But if you're talking about story *ideas*, some most definitely are short story ideas and some are novel ideas. It always frustrates me when people take a meaty, complicated idea and race through it and present it as a short story while I sit around spluttering, "But...but what about
- this*??? And that? And you never followed through on this thing either!
And...and..." Likewise, the story idea that clearly is not that complicated and should be a good, satisfying short story can be dragged on endlessly until you start rolling your eyes and dozing off and wondering why didn't someone *cut* this shaggy dog down to its primary focus.

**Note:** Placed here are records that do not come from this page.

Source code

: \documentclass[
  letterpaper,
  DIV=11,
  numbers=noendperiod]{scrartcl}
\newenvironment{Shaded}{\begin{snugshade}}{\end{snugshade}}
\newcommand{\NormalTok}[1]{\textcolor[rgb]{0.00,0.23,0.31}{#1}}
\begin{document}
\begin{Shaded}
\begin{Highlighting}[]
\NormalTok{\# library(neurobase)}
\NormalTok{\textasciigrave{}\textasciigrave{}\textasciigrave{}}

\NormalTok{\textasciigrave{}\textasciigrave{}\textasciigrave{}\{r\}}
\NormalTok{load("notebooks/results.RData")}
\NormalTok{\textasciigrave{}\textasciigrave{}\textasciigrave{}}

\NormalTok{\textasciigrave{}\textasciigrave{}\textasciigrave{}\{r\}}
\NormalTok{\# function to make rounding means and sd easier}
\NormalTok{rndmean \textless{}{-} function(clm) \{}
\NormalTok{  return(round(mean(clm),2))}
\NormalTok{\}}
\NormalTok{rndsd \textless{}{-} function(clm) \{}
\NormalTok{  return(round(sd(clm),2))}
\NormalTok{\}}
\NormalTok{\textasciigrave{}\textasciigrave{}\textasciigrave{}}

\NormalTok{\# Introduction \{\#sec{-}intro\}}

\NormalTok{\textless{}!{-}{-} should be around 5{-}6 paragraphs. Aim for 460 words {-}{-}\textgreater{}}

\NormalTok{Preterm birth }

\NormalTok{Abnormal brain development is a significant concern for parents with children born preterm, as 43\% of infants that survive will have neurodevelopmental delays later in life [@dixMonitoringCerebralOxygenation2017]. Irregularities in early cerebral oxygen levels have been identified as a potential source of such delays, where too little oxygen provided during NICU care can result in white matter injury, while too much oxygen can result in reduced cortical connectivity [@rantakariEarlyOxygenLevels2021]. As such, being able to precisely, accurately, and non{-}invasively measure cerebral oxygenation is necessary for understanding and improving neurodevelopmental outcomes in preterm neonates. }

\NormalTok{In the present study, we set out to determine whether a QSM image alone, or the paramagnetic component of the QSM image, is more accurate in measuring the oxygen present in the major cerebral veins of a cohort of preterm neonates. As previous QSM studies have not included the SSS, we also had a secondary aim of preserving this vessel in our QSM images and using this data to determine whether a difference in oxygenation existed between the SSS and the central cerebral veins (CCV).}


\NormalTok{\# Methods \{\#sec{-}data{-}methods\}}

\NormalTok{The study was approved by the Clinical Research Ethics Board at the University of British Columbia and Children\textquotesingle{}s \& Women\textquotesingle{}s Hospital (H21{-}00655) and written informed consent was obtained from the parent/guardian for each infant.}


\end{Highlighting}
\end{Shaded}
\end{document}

I wanted TE to be a novel, so I deliberately focused on a problem what would affect every aspect of their lives and every relationship they had. I knew ILIR: Colby was a basic, simple idea that could be explored in a reasonably-lengthed (especially for me) short story. I know a lot of fans don't approach fiction this way, and I don't always. I had no idea how long Addiction would be. I just knew it was complicated. I thought Helen was going to be longer than it turned out. But I do think you have to ask yourself, how complicated is this conflict. How much of an affect will it have on their lives, their relationships, their culture, their times? If it's a two-person, highly focused conflict with a lot of immediacy, not much. Like [April Valentine's]...oh, please let me be right about this...Breath of Life? Where Starsky is trapped under water and Hutch has to breathe for him. This is a powerful, gripping, unforgettable story -- but there's no way it could've been a novel. It would've lost all its power if it had been dragged out too long. It was perfect the way it was presented, so that you were gripping the zine with two hands [since our favorite people *can* die in zine stories] worrying like hell what was going to happen.
A writer can save themselves a lot of aggravation if they take a good hard look at their idea before they get totally embroiled in it and realize they've bitten more off than they *want* to chew. Most complicated ideas can be pared down to make reasonable and still satisfying short stories, or slightly longer short stories. But if you ignore some of the major issues your stories raise because you just can't cope with the time and investment factor -- all reasonable problems -- don't be surprised if people are unhappy with you if you try to squeeze it all in in just a few pages.Me, I want to learn to write like the woman who wrote Gunther's Revenge. In my hands that thing would've been a 600 page top heavy overblown monster. In her hands it was a lean, spare story with all the power packed into it of a major novel read.